Jesus, the foreigner, and this marginalized woman somehow begin to trust each other, understand each other. They create a new, improbable space where Jews and Samaritans, long time enemies, actually talk together. Because of the message that the woman shares with the town, Jesus is invited to stay in the Samaritan town of Sychar for two days, teaching and building relationships. What about the disciples? Do they stay too or are they not ready to take the risk of associating with Samaritans?
At the end of two days, people in the village say to the woman, “It is no longer because of what you said that we believe, for we have heard for ourselves, and we know that this is truly the Savior of the world.” I want to believe that the living water Jesus offered the woman is what helps her find a new place in her community. I want living water to mean that because of the message she shared, she is integrated back into the community, restored to this town’s living stream of history, alive to herself and the community in a new way.
But what does this comment by the people mean? Does it mean that they are grateful for what she shared with them, that she helped them start on a new path? “…we have heard for ourselves, and we know that this is truly the Messiah.” Has she proven herself? Will she now be able to join the other women at the well?
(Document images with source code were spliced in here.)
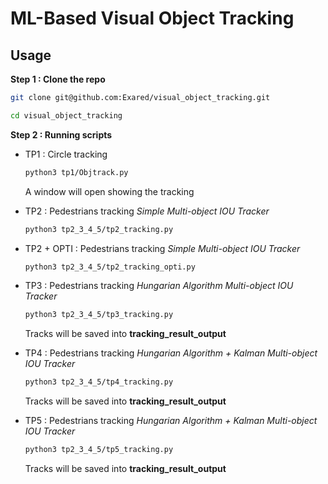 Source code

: 
# ML-Based Visual Object Tracking

## Usage

**Step 1 : Clone the repo**

```bash
git clone git@github.com:Exared/visual_object_tracking.git

cd visual_object_tracking
```

**Step 2 : Running scripts**

+ TP1 : Circle tracking

    ```bash
    python3 tp1/Objtrack.py
    ```

    A window will open showing the tracking

+ TP2 : Pedestrians tracking *Simple Multi-object IOU Tracker*

    ```bash
    python3 tp2_3_4_5/tp2_tracking.py
    ```

+ TP2 + OPTI : Pedestrians tracking *Simple Multi-object IOU Tracker*

    ```bash
    python3 tp2_3_4_5/tp2_tracking_opti.py
    ```

+ TP3 : Pedestrians tracking *Hungarian Algorithm Multi-object IOU Tracker*

    ```bash
    python3 tp2_3_4_5/tp3_tracking.py
    ```

    Tracks will be saved into **tracking_result_output**

+ TP4 : Pedestrians tracking *Hungarian Algorithm + Kalman Multi-object IOU Tracker*

    ```bash
    python3 tp2_3_4_5/tp4_tracking.py
    ```

    Tracks will be saved into **tracking_result_output**

+ TP5 : Pedestrians tracking *Hungarian Algorithm + Kalman Multi-object IOU Tracker*

    ```bash
    python3 tp2_3_4_5/tp5_tracking.py
    ```

    Tracks will be saved into **tracking_result_output**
Or are they setting her aside because now they have had their own encounter with the Messiah and they no longer need her. She had her time to shine. Now she can go back to the heat of the noonday well and her place on the edge of the community. “It is no longer because of what you said that we believe, for we have heard for ourselves, and we know that this is truly the Savior of the world.”
Maybe I am being pessimistic here but I know that communities don’t change immediately, broken relationships are not restored quickly. Systems are not altered by one event. Paul’s encouragement in his letter to the Romans might be a word for the Samaritan woman …it will not be easy but we know that when we suffer we develop perseverance and perseverance produces character, and character informs our hope, hope in the love of God that is poured into us – like living water?
That is the end of her story, this unnamed woman, but I am left with more questions:
- If Jesus recognizes and accepts the woman for who she is – who truly sees us and accepts us for who we are?
- How do we meet that Jesus, who believes in us?
- How does this story give us permission to see and explore the parts of ourselves that we don’t like, that we are ashamed of, that hold us back?
- How can we be Jesus for others, loving and accepting even the difficult parts of each other?
- How do we offer each other living water?
- What is the living water that we have to share?